What You’ll Love About This Recipe
This black eyed peas recipe is simple, flavorful, and packed with Southern charm. You’ll love how easy it is to make a dish that’s both comforting and nutritious.
- Rich, smoky flavor from bacon and spices that meld perfectly with the tender peas.
- Quick prep time means you can enjoy a homemade meal without spending hours in the kitchen.

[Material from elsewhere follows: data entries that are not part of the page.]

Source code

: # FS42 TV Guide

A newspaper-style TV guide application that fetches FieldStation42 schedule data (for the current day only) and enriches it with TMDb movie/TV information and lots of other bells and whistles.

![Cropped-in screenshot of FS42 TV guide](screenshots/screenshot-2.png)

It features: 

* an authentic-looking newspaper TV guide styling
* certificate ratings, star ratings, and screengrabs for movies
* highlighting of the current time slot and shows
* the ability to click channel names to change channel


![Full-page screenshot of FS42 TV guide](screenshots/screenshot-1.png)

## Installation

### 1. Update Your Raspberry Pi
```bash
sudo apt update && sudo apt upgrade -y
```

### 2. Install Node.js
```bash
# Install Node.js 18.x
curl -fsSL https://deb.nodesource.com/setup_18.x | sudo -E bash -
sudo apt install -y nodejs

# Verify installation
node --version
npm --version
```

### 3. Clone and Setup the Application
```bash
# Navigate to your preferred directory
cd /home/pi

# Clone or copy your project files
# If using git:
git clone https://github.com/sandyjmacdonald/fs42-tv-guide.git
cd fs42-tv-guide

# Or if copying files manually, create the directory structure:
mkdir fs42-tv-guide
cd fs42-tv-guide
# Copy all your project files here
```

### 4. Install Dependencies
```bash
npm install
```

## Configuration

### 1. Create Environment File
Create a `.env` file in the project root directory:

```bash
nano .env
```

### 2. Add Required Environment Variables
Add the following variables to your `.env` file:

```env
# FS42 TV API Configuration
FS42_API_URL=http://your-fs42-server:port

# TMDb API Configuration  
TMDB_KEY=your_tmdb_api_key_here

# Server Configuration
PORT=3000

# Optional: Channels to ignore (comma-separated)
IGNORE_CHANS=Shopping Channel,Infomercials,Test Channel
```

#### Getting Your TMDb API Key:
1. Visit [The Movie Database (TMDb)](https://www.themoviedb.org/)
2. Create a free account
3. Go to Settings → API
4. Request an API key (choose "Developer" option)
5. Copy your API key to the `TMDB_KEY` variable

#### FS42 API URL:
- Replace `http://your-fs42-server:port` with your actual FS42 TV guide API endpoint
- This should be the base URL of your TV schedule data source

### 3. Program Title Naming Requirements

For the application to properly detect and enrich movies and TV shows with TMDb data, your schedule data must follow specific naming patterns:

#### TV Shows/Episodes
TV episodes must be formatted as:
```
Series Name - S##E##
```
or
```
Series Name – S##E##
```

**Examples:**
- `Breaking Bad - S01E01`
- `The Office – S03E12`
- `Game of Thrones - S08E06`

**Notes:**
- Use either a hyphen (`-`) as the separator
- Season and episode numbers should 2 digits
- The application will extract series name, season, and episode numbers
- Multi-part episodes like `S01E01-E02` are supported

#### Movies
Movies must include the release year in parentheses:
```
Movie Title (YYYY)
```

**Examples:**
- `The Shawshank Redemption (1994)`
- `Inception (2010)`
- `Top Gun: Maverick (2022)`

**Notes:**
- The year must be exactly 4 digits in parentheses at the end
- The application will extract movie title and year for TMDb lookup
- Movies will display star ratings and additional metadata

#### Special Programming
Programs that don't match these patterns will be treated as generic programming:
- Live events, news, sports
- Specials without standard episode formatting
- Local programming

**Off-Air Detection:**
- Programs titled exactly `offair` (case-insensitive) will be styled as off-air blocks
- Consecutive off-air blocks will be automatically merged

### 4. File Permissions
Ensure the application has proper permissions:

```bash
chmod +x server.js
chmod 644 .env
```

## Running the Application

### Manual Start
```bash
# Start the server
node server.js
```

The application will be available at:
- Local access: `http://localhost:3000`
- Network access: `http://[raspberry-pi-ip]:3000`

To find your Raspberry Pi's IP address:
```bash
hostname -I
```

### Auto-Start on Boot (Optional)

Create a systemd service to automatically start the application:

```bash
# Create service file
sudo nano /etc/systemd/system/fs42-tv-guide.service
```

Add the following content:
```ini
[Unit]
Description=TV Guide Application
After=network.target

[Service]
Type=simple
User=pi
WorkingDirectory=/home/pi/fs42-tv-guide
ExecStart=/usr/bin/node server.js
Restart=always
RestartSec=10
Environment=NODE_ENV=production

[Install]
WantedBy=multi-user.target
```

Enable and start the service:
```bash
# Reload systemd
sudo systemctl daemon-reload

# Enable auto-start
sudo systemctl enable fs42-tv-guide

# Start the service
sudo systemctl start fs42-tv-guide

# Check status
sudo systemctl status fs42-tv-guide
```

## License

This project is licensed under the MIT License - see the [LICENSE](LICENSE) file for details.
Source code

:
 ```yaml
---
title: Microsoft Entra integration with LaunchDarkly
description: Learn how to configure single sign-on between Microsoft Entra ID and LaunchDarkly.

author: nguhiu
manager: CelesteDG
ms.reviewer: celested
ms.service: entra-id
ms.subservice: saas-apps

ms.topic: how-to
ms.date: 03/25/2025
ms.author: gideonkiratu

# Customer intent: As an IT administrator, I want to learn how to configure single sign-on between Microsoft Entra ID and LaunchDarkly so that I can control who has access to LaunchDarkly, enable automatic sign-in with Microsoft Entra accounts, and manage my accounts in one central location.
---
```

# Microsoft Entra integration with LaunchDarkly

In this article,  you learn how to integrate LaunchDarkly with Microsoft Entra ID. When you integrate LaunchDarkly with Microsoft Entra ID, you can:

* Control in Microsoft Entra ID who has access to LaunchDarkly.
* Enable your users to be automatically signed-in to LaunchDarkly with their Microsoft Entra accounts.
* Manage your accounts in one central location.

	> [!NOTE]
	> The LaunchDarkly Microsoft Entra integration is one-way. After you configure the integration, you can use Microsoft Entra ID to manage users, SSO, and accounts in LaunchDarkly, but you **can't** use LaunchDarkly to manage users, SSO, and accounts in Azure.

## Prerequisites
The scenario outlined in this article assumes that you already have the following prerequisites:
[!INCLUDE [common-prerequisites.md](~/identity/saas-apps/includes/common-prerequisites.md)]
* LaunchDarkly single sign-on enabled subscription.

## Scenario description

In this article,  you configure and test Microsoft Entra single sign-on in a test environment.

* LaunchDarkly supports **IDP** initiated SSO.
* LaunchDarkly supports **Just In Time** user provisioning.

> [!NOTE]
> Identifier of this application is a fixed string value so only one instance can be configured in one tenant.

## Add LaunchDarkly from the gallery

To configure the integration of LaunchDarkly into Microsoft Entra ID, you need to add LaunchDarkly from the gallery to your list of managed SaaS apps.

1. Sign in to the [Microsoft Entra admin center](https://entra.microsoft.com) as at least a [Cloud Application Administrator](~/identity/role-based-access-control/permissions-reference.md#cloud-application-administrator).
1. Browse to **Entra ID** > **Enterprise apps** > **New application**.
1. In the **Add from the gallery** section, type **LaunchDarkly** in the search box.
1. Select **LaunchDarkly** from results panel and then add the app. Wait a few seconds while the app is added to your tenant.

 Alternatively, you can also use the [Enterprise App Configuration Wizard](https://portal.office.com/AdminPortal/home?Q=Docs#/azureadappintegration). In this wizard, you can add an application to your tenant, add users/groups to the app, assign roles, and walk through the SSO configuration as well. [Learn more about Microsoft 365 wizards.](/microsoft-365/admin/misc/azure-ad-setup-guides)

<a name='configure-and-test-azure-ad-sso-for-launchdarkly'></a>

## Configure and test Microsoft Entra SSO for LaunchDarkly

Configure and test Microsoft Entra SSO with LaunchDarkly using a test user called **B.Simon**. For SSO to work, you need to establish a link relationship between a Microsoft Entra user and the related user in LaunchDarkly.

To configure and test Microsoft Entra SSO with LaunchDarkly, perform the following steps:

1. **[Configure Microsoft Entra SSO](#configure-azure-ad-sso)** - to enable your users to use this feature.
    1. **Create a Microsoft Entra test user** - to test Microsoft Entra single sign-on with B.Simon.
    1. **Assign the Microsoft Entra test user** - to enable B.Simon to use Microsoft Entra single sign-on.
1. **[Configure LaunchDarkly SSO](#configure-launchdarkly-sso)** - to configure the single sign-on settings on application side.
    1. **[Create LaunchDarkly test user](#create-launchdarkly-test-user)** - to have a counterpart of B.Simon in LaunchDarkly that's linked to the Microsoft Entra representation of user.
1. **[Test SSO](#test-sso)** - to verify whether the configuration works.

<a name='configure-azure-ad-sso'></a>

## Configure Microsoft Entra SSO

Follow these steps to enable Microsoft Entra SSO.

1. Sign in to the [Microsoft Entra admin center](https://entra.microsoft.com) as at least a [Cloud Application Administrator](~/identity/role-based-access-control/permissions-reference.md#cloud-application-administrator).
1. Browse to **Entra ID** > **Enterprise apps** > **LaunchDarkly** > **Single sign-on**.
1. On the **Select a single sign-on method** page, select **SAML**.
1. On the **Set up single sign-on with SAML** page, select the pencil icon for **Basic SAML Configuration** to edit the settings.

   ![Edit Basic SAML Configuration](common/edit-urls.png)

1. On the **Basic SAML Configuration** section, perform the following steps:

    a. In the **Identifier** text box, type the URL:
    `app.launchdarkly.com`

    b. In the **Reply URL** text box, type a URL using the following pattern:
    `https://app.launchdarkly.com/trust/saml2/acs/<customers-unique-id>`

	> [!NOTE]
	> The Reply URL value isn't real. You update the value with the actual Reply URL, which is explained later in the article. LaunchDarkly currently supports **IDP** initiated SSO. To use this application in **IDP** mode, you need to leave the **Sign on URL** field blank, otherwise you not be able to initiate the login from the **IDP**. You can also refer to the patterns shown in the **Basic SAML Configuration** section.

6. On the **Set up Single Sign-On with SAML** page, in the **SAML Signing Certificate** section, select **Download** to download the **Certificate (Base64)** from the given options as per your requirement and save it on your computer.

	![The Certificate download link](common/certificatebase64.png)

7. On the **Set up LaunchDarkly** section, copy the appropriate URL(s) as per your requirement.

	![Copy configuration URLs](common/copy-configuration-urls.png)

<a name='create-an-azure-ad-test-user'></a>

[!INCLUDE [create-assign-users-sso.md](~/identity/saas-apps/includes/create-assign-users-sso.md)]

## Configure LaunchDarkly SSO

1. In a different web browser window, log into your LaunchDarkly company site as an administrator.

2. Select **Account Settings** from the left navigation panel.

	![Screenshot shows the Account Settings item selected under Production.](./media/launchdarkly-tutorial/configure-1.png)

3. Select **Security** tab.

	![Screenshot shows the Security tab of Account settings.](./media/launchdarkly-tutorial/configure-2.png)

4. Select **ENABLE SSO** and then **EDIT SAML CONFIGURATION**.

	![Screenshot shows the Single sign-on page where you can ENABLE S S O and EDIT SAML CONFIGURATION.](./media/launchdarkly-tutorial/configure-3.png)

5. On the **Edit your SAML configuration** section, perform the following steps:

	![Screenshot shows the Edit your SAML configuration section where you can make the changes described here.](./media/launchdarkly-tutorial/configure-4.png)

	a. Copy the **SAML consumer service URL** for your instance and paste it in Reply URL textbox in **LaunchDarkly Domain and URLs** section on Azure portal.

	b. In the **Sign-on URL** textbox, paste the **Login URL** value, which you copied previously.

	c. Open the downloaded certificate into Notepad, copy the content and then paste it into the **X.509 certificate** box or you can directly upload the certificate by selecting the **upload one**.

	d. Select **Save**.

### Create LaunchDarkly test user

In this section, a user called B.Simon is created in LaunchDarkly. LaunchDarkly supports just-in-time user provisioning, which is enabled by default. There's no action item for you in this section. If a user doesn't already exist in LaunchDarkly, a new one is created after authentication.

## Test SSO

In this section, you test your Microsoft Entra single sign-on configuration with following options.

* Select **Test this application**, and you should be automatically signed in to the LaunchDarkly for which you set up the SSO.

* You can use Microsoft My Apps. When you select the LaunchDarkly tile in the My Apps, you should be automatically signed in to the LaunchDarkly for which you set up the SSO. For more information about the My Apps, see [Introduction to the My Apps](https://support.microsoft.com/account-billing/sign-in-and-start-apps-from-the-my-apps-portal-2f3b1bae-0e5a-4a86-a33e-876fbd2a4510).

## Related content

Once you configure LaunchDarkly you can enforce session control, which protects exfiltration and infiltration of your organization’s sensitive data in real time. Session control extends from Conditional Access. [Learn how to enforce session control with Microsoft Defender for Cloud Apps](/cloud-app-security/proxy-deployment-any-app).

- Versatile dish that pairs well with cornbread, rice, or greens for a complete meal.
Recipe

Black-eyed peas are a staple in Southern cuisine, known for their creamy texture and ability to absorb rich flavors. This simple recipe yields a hearty and comforting dish perfect for any occasion.
Ingredients:
- 1 pound dried black-eyed peas
- 6 cups water
- 1 medium onion, chopped
- 2 cloves garlic, minced
- 2 tablespoons olive oil
- 1 smoked ham hock or 1 cup diced ham
- 1 teaspoon salt
- 1/2 teaspoon black pepper
- 1/2 teaspoon smoked paprika
- 1 bay leaf
Instructions:
- Rinse and sort the black-eyed peas, removing any debris or damaged beans.
- In a large pot, heat olive oil over medium heat. Add the onion and garlic, sautéing until softened, about 5 minutes.
- Add the black-eyed peas, water, ham hock (or diced ham), salt, pepper, smoked paprika, and bay leaf to the pot. Stir to combine.
- Bring to a boil, then reduce the heat to low. Cover and simmer for 1.5 to 2 hours, stirring occasionally, until the peas are tender.
- Remove the ham hock, shred the meat, and return it to the pot. Discard the bone and bay leaf.
- Adjust seasoning to taste and serve warm.
Notes:
- For a vegetarian version, omit the ham hock and use vegetable broth instead of water.
- Soaking the peas overnight can reduce cooking time by about 30 minutes.
Equipment:
– Large pot
Time:
Prep time: 10 minutes
Cooking time: 1 hour 30 minutes to 2 hours
Cuisine:
Southern, American
Serving:
6–8 servings
Nutrition
Black-eyed peas are a nutritious legume, rich in protein, fiber, and essential vitamins. Here’s the nutritional breakdown per serving (1 cup cooked):
| Calories | Protein (g) | Carbohydrates (g) | Fiber (g) | Fat (g) | Sodium (mg) | Calcium (mg) | Iron (mg) | Vitamin C (mg) |
|---|---|---|---|---|---|---|---|---|
| 198 | 13.2 | 35.6 | 11.1 | 0.9 | 4 | 211 | 4.28 | 0.4 |
What To Serve With It
I love serving my homemade black eyed peas with savory side dishes that bring out their rich flavor, like collard greens or cornbread. If I’m feeling fancy, I’ll pair them with smoked sausage or crispy fried chicken for a meal that’s hearty and satisfying. Trust me, these combos make every bite even better!
Savory Side Dishes
When it comes to pairing side dishes with homemade black-eyed peas, I love balancing their rich, hearty flavor with something fresh or slightly tangy. A crisp, vinegar-based coleslaw cuts through the creaminess perfectly, while buttery cornbread soaks up every last drop. For greens, I go for sautéed collards with a splash of hot sauce or a simple kale salad with lemon dressing. Roasted sweet potatoes add a touch of sweetness, and pickled okra brings a fun, crunchy contrast. Don’t forget a bowl of fluffy rice—it’s the ultimate comfort pairing. Each bite feels like a cozy, satisfying hug!
Perfect Pairings
Now that we’ve covered some savory side dishes, let’s talk about perfect pairings for black-eyed peas. I love serving them with cornbread—its crumbly sweetness balances the savory peas so well. For a Southern vibe, pair them with collard greens or fried okra, adding a bit of crunch and earthiness. If you’re feeling adventurous, try them with smoked sausage or ham hocks for a hearty, smoky flavor. Don’t forget rice! Steamed or seasoned, it soaks up all that delicious juice. And for a lighter option, fresh pickles or a tangy slaw add a revitalizing contrast. Trust me, these combos make every bite better!